DeepMind’s AI became a superhuman chess player in a few hours, just for fun

DeepMind’s AI became a superhuman chess player in a few hours, just for fun

/

The descendant of DeepMind’s world champion Go program stretches its muscles in a new domain

Share this story

2016 World Chess Championship - November 12
Photo by Jason Kempin/Getty Images for Agon Limited

The end-game for Google’s AI subsidiary DeepMind was never beating people at board games. It’s always been about creating something akin to a combustion engine for intelligence — a generic thinking machine that can be applied to a broad range of challenges. The company is still a long way off achieving this goal, but new research published by its scientists this week suggests they’re at least headed down the right path.

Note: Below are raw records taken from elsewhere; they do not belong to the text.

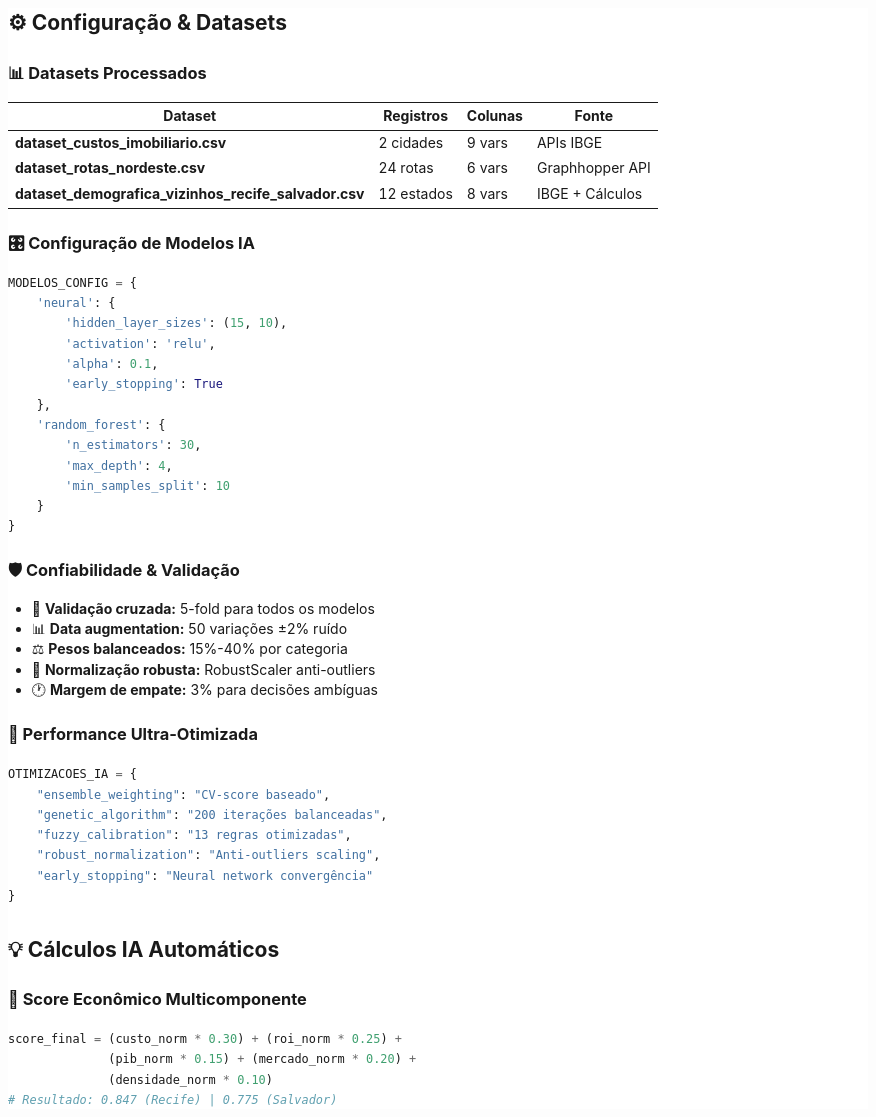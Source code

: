 ## ⚙️ Configuração & Datasets

### 📊 Datasets Processados
| Dataset | Registros | Colunas | Fonte |
|---------|-----------|---------|-------|
| **dataset_custos_imobiliario.csv** | 2 cidades | 9 vars | APIs IBGE |
| **dataset_rotas_nordeste.csv** | 24 rotas | 6 vars | Graphhopper API |
| **dataset_demografica_vizinhos_recife_salvador.csv** | 12 estados | 8 vars | IBGE + Cálculos |

### 🎛️ Configuração de Modelos IA
```python
MODELOS_CONFIG = {
    'neural': {
        'hidden_layer_sizes': (15, 10),
        'activation': 'relu',
        'alpha': 0.1,
        'early_stopping': True
    },
    'random_forest': {
        'n_estimators': 30,
        'max_depth': 4,
        'min_samples_split': 10
    }
}
```

### 🛡️ Confiabilidade & Validação
- 🔄 **Validação cruzada:** 5-fold para todos os modelos
- 📊 **Data augmentation:** 50 variações ±2% ruído
- ⚖️ **Pesos balanceados:** 15%-40% por categoria
- 🎯 **Normalização robusta:** RobustScaler anti-outliers
- 🕐 **Margem de empate:** 3% para decisões ambíguas

### 🚀 Performance Ultra-Otimizada
```python
OTIMIZACOES_IA = {
    "ensemble_weighting": "CV-score baseado",
    "genetic_algorithm": "200 iterações balanceadas",
    "fuzzy_calibration": "13 regras otimizadas",
    "robust_normalization": "Anti-outliers scaling",
    "early_stopping": "Neural network convergência"
}
```

## 💡 Cálculos IA Automáticos

### 🧮 **Score Econômico Multicomponente**
```python
score_final = (custo_norm * 0.30) + (roi_norm * 0.25) + 
              (pib_norm * 0.15) + (mercado_norm * 0.20) + 
              (densidade_norm * 0.10)
# Resultado: 0.847 (Recife) | 0.775 (Salvador)
```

In the paper, DeepMind describes how a descendant of the AI program that first conquered the board game Go has taught itself to play a number of other games at a superhuman level. After eight hours of self-play, the program bested the AI that first beat the human world Go champion; and after four hours of training, it beat the current world champion chess-playing program, Stockfish. Then for a victory lap, it trained for just two hours and polished off one of the world’s best shogi-playing programs named Elmo (shogi being a Japanese version of chess that’s played on a bigger board).

For each game, the AI program taught itself how to play

One of the key advances here is that the new AI program, named AlphaZero, wasn’t specifically designed to play any of these games. In each case, it was given some basic rules (like how knights move in chess, and so on) but was programmed with no other strategies or tactics. It simply got better by playing itself over and over again at an accelerated pace — a method of training AI known as “reinforcement learning.”

Using reinforcement learning in this way isn’t new in and of itself. DeepMind’s engineers used the same method to create AlphaGo Zero; the AI program that was unveiled this October. But, as this week’s paper describes, the new AlphaZero is a “more generic version” of the same software, meaning it can be applied to a broader range of tasks without being primed beforehand.

What’s remarkable here is that in less than 24 hours, the same computer program was able to teach itself how to play three complex board games at superhuman levels. That’s a new feat for the world of AI.

This takes DeepMind just that little bit closer to building the generic thinking machine the company dreams of, but major challenges lie ahead. When DeepMind CEO Demis Hassabis showed off AlphaGo Zero earlier this year, he suggested that a future version of the program could help with a range of scientific problems — from designing new drugs to discovering new materials. But these problems are qualitatively very different to just playing board games, and a whole lot of work needs to be done to find out how exactly algorithms can tackle them. All we can say for certain now, is that artificial intelligence has definitely moved on from just playing chess.